[Record extracts Boundary: Start]

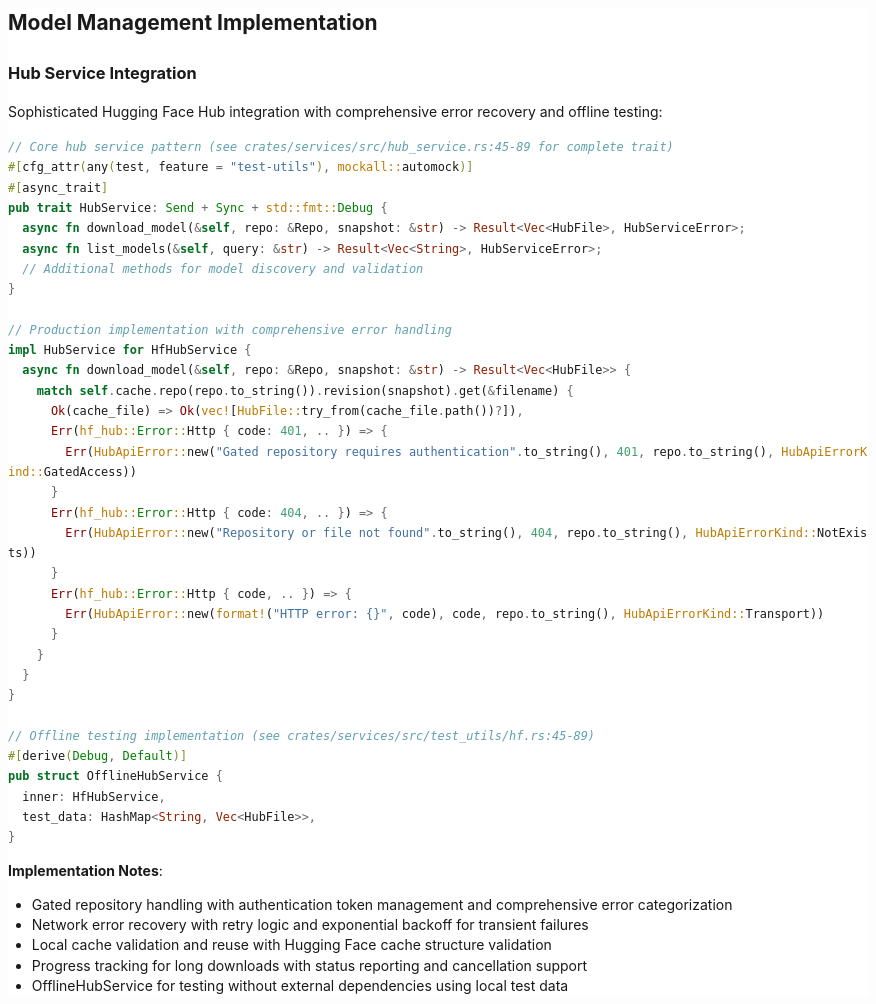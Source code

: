 ## Model Management Implementation

### Hub Service Integration
Sophisticated Hugging Face Hub integration with comprehensive error recovery and offline testing:

```rust
// Core hub service pattern (see crates/services/src/hub_service.rs:45-89 for complete trait)
#[cfg_attr(any(test, feature = "test-utils"), mockall::automock)]
#[async_trait]
pub trait HubService: Send + Sync + std::fmt::Debug {
  async fn download_model(&self, repo: &Repo, snapshot: &str) -> Result<Vec<HubFile>, HubServiceError>;
  async fn list_models(&self, query: &str) -> Result<Vec<String>, HubServiceError>;
  // Additional methods for model discovery and validation
}

// Production implementation with comprehensive error handling
impl HubService for HfHubService {
  async fn download_model(&self, repo: &Repo, snapshot: &str) -> Result<Vec<HubFile>> {
    match self.cache.repo(repo.to_string()).revision(snapshot).get(&filename) {
      Ok(cache_file) => Ok(vec![HubFile::try_from(cache_file.path())?]),
      Err(hf_hub::Error::Http { code: 401, .. }) => {
        Err(HubApiError::new("Gated repository requires authentication".to_string(), 401, repo.to_string(), HubApiErrorKind::GatedAccess))
      }
      Err(hf_hub::Error::Http { code: 404, .. }) => {
        Err(HubApiError::new("Repository or file not found".to_string(), 404, repo.to_string(), HubApiErrorKind::NotExists))
      }
      Err(hf_hub::Error::Http { code, .. }) => {
        Err(HubApiError::new(format!("HTTP error: {}", code), code, repo.to_string(), HubApiErrorKind::Transport))
      }
    }
  }
}

// Offline testing implementation (see crates/services/src/test_utils/hf.rs:45-89)
#[derive(Debug, Default)]
pub struct OfflineHubService {
  inner: HfHubService,
  test_data: HashMap<String, Vec<HubFile>>,
}
```

**Implementation Notes**:
- Gated repository handling with authentication token management and comprehensive error categorization
- Network error recovery with retry logic and exponential backoff for transient failures
- Local cache validation and reuse with Hugging Face cache structure validation
- Progress tracking for long downloads with status reporting and cancellation support
- OfflineHubService for testing without external dependencies using local test data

[Record extracts Boundary: End]

Would you copy every line of the entries that includes the word "self"?

  async fn download_model(&self, repo: &Repo, snapshot: &str) -> Result<Vec<HubFile>, HubServiceError>;
  async fn list_models(&self, query: &str) -> Result<Vec<String>, HubServiceError>;
  async fn download_model(&self, repo: &Repo, snapshot: &str) -> Result<Vec<HubFile>> {
    match self.cache.repo(repo.to_string()).revision(snapshot).get(&filename) {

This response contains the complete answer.